Of these, 18 148 were murder cases and 18 438 house robberies. Business robberies increased by 41.1 percent to 13 920, while house robberies increased by 27 percent. Hijackings increased by 5 percent to 14 915.

"The South African Law Commission last year revealed that the conviction rate for serious and violent crimes was between 7 percent and 11 percent, which means that these criminals are repeatedly getting away with their actions," Zinn said.

"International studies show that the longer criminals get away with committing crimes the more violent they become, which is exactly what we are seeing in South Africa, with the average hijacker and house robber committing more than 100 offences before they are caught," he said.

Zinn said this was exactly where the country's policing problem lay.

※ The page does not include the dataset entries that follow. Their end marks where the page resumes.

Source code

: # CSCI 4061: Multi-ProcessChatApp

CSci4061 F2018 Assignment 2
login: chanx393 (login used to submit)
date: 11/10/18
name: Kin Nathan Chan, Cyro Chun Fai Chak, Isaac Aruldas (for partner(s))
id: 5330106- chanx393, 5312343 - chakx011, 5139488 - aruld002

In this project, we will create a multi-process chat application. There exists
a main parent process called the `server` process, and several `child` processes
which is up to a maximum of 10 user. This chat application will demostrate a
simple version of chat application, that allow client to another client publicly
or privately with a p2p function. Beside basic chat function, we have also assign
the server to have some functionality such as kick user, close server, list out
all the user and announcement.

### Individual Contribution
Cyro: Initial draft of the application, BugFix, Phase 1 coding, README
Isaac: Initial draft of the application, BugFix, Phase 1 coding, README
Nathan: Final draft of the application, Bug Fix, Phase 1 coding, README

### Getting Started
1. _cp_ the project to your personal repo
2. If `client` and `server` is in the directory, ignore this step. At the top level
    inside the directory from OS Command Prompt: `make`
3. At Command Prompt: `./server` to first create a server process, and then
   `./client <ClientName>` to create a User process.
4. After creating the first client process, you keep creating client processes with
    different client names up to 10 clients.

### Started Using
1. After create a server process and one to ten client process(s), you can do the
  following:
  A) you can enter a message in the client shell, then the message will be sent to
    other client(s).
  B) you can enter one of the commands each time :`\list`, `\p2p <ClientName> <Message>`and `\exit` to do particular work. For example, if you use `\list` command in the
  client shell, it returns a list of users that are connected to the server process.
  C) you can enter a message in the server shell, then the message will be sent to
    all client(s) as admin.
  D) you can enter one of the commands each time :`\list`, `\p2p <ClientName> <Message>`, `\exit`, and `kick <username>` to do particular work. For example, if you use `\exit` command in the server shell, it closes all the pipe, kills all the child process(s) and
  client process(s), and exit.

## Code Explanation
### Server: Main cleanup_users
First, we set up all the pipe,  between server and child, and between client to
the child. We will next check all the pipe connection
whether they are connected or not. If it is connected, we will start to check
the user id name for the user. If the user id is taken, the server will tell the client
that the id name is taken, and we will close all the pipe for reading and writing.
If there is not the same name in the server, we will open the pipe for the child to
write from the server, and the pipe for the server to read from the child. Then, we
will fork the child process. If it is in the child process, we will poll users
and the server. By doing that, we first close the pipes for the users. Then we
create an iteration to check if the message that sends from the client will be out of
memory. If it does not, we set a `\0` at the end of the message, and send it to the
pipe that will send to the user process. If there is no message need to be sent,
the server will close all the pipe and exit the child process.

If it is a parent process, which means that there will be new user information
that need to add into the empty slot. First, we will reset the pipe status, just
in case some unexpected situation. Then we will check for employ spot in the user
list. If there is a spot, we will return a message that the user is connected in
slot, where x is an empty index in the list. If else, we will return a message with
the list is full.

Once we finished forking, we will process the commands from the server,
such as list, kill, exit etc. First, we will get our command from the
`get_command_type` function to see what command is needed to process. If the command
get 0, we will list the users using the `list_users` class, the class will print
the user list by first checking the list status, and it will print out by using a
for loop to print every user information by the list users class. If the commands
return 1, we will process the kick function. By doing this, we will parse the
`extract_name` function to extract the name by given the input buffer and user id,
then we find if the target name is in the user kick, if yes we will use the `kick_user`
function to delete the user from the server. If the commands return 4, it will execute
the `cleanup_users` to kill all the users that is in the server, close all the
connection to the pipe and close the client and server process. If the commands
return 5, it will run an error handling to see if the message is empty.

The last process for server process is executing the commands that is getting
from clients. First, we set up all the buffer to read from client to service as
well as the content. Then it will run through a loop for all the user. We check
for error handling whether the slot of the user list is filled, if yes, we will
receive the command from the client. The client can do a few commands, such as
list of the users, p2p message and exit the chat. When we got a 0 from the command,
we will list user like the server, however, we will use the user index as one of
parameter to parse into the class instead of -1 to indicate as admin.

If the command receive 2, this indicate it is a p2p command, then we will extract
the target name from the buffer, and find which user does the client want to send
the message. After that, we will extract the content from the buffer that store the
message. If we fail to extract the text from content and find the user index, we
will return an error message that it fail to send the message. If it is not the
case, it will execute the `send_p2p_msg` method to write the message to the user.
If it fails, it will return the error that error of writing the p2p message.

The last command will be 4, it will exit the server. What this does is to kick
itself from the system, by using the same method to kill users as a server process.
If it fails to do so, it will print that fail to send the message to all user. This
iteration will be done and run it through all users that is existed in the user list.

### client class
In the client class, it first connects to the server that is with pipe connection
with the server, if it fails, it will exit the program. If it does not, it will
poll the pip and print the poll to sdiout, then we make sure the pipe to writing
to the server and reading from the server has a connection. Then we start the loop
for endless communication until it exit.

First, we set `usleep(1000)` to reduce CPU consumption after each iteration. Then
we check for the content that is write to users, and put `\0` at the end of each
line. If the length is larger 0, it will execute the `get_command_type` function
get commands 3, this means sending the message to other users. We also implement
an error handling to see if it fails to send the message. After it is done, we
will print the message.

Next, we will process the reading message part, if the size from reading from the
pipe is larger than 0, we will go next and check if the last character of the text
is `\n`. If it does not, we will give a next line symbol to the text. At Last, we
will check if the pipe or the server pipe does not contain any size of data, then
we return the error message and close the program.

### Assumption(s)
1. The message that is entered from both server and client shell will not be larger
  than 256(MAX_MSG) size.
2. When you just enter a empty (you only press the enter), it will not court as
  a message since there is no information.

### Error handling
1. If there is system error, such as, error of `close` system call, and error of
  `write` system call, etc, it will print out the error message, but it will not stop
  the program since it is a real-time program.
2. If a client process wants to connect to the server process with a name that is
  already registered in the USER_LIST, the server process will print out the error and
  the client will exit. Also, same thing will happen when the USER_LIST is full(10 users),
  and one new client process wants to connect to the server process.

"Because police are not able to collect enough evidence properly to trace the offender and to get court convictions, offenders repeatedly get away with their crimes," he said.

In order for people to be safer they had to undergo an adjustment in attitude. "People need to know that they are never 100 percent safe. Once they know this, they can start taking steps to make themselves safer, and this is where vigilance becomes important.

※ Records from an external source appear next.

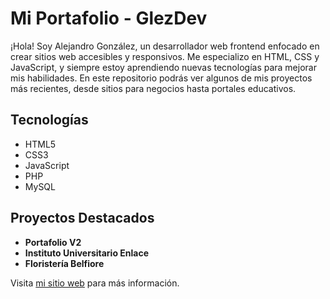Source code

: # Mi Portafolio - GlezDev

¡Hola! Soy Alejandro González, un desarrollador web frontend enfocado en crear sitios web accesibles y responsivos. Me especializo en HTML, CSS y JavaScript, y siempre estoy aprendiendo nuevas tecnologías para mejorar mis habilidades. En este repositorio podrás ver algunos de mis proyectos más recientes, desde sitios para negocios hasta portales educativos.

## Tecnologías
- HTML5
- CSS3
- JavaScript
- PHP
- MySQL

## Proyectos Destacados
- **Portafolio V2**
- **Instituto Universitario Enlace**
- **Floristería Belfiore**

Visita [mi sitio web](https://www.glezdev.com) para más información.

"In interviews I conducted with convicted hijackers they said they often aborted their attacks the moment people noticed them, while house robbers said they specifically targeted security estates because they knew residents were lax about their security, leaving their doors and windows open.

"They know that these residents will not be suspicious of them walking around the estates because they assume that they had been cleared by the estate's security guards, when in fact they had not," Zinn said.

"You can't predict where the next attack is going to be, but you can do a lot not to become a victim by being vigilant," he said.

"People need to take their security seriously and listen to warnings issued by police, community policing forums and neighbourhood watches."

"What we often see with attacks such as house robberies and hijackings is that people become lax around their routines." Zinn added.

"They don't change their routes or times they go to and from home and often they keep their same routines even after they have been attacked, making themselves a target all over again," he said.

Pretoria University criminologist Dr Christiaan Bezuidenhout said it was a myth to believe one was 100 percent secure.

"By putting up high fences and having armed response guards one is creating a false sense of security.

"The only way all South Africans are going to be secure is through vigilance. We have to stop our 'Harry-casual' attitude and belief that because we have street committees, community policing forums and a police service we are safe.

"Crime is occurring in South Africa because we have motivated offenders, suitable victims and a lack of visible policing.

"These three things, which allow crime to thrive, will not exist if we are vigilant and proactive," he said.

Bezuidenhout said the government's recent change in attitude towards crime had to be bought into by all South Africans.

"The police cannot operate without intelligence, which is why we need to be their eyes and ears. It is a 50-50 partnership with communities needing to play their part, especially as criminals are born and created in our communities.

"There are many people who are aware of criminals and their activities, but do not become involved in the fight against crime because they are afraid, which is ridiculous.

"Anonymous tip-offs help to save lives," he said.

Unisa criminologist Professor Anthony Minnaar said that no matter what security measures were in place, a determined criminal would get through them.

"While we can delay and detect criminals with security systems, the ultimate answer to security and personal safety is vigilance.

"People need to be aware of their environment and surroundings," he said.

"Attacks often occur because of human error. If you do not lock your doors and put your alarm on at night your security measures are useless and will fail to keep you safe," he said.

Minnaar said community safety had to be looked at "holistically".

"All neighbourhood watches fail if they do not co-operate with the police, yet the police have to play their part by responding to and investigating crime properly," he said.